Project Title: Investigating the safety of mesenchymal stem cell-derived extracellular vesicles in non-human primates

Project Description:

The study evaluates the safety of MSC-EVs derived from two sources: umbilical cord and adipose tissue mesenchymal stem cells. Each animal received 4 injections at doses of 4 billion, 20 billion, or 100 billion EV particles/kg over 1 month. Safety was assessed via adverse event frequency, vital signs monitoring pre-, during-, and post-injection, and at follow-up end. Blood parameters—including complete blood count, liver/kidney function, and inflammation markers—were measured and thoroughly evaluated.

Significance:

Nonhuman primates (NHPs) are critical for MSC-EV safety testing because they closely resemble humans in anatomy, physiology, gene behavior, cognition, and aging, making results more predictive before clinical trials. They are particularly relevant for osteoporosis/osteoarthritis studies, where rodent bone and cartilage structure differs markedly from humans. NHPs also have a human-like central nervous system and can show age-related cognitive decline and amyloid-related pathology, supporting evaluation of neurological safety. Finally, human clinical equipment and monitoring methods can often be used in NHPs, enabling clinically relevant safety assessment and improving translational readiness.

Goals

-Develop a standard operating procedure (SOP) for isolating and characterizing MSC-derived EVs using the TFF system.
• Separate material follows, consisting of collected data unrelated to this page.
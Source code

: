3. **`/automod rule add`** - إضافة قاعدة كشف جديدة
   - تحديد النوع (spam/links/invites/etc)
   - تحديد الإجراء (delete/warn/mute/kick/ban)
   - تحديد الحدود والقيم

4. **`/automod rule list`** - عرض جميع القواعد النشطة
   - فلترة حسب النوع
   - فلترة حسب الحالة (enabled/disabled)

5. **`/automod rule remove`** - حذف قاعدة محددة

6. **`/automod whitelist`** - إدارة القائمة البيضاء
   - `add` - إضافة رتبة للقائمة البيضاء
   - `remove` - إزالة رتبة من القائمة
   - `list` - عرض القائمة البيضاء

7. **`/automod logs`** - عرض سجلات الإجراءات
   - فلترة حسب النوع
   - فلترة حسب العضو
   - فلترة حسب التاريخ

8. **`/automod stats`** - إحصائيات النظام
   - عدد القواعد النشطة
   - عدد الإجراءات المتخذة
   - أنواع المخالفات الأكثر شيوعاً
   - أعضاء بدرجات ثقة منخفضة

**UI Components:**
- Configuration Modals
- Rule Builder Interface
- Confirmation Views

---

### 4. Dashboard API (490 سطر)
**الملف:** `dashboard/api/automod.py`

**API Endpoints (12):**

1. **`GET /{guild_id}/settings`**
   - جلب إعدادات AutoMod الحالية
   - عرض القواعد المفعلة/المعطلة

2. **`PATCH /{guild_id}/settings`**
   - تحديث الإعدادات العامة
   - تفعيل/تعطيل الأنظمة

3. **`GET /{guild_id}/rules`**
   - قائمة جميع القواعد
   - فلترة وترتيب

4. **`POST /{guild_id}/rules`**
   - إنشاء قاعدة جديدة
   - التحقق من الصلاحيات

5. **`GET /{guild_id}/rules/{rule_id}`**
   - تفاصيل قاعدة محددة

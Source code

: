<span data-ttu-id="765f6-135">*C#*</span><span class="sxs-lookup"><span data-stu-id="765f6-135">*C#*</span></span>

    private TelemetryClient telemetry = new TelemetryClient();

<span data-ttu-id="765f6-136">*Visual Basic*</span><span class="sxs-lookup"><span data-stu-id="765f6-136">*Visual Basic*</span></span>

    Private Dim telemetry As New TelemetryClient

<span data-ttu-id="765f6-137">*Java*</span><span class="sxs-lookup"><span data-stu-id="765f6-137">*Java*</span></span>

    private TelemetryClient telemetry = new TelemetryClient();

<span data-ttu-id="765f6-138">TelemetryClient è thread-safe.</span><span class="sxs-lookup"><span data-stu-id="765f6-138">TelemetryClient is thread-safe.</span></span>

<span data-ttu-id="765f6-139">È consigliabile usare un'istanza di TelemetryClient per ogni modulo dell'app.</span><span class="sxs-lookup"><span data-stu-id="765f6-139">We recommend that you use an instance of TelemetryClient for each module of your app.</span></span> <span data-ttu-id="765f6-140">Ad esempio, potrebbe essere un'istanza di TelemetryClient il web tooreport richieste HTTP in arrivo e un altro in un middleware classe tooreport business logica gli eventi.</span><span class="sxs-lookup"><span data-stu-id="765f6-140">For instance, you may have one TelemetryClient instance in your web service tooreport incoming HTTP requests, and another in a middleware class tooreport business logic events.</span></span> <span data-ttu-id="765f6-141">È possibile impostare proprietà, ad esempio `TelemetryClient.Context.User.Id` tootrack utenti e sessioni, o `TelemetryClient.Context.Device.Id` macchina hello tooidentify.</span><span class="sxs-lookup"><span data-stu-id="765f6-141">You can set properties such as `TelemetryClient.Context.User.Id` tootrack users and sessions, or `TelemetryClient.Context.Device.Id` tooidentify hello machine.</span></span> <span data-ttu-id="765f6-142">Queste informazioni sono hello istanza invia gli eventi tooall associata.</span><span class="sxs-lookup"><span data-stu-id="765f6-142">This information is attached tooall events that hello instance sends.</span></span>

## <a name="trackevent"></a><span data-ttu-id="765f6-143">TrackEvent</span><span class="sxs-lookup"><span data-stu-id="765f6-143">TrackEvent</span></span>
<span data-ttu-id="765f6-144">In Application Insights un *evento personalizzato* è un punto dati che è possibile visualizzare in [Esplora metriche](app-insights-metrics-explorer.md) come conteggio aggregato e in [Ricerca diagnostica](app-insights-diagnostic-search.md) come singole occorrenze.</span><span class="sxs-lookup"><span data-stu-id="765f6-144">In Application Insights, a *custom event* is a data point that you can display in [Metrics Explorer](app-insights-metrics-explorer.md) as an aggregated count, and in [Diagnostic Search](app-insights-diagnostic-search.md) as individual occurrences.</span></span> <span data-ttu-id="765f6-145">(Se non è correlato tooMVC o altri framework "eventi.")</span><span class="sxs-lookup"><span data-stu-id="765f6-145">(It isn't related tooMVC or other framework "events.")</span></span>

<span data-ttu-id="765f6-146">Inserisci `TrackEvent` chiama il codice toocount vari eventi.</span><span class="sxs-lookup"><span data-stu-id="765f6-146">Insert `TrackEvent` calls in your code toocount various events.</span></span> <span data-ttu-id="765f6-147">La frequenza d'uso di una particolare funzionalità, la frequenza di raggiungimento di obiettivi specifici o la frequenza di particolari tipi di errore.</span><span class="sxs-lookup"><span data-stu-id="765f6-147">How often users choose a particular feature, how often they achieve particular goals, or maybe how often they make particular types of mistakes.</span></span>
-Systematic data set for evaluation of the safety of injecting AD- and UC-MSC EVs in monkeys.

Innovation:

We developed an innovative TFF-based method to isolate EVs with higher yield and quality than conventional differential ultracentrifugation, while being suitable for large sample volumes. This single, streamlined TFF workflow efficiently concentrates EVs and removes soluble contaminants, improving purity and preserving vesicle integrity. The process is GMP-compatible, scalable, and cost-effective, enabling the production of clinical-grade EVs for therapeutic applications. We conduct one of the first MSC-EV safety studies in macaques regionally, generating crucial translational data in non-human primates to bridge the gap between rodent experiments and human clinical trials.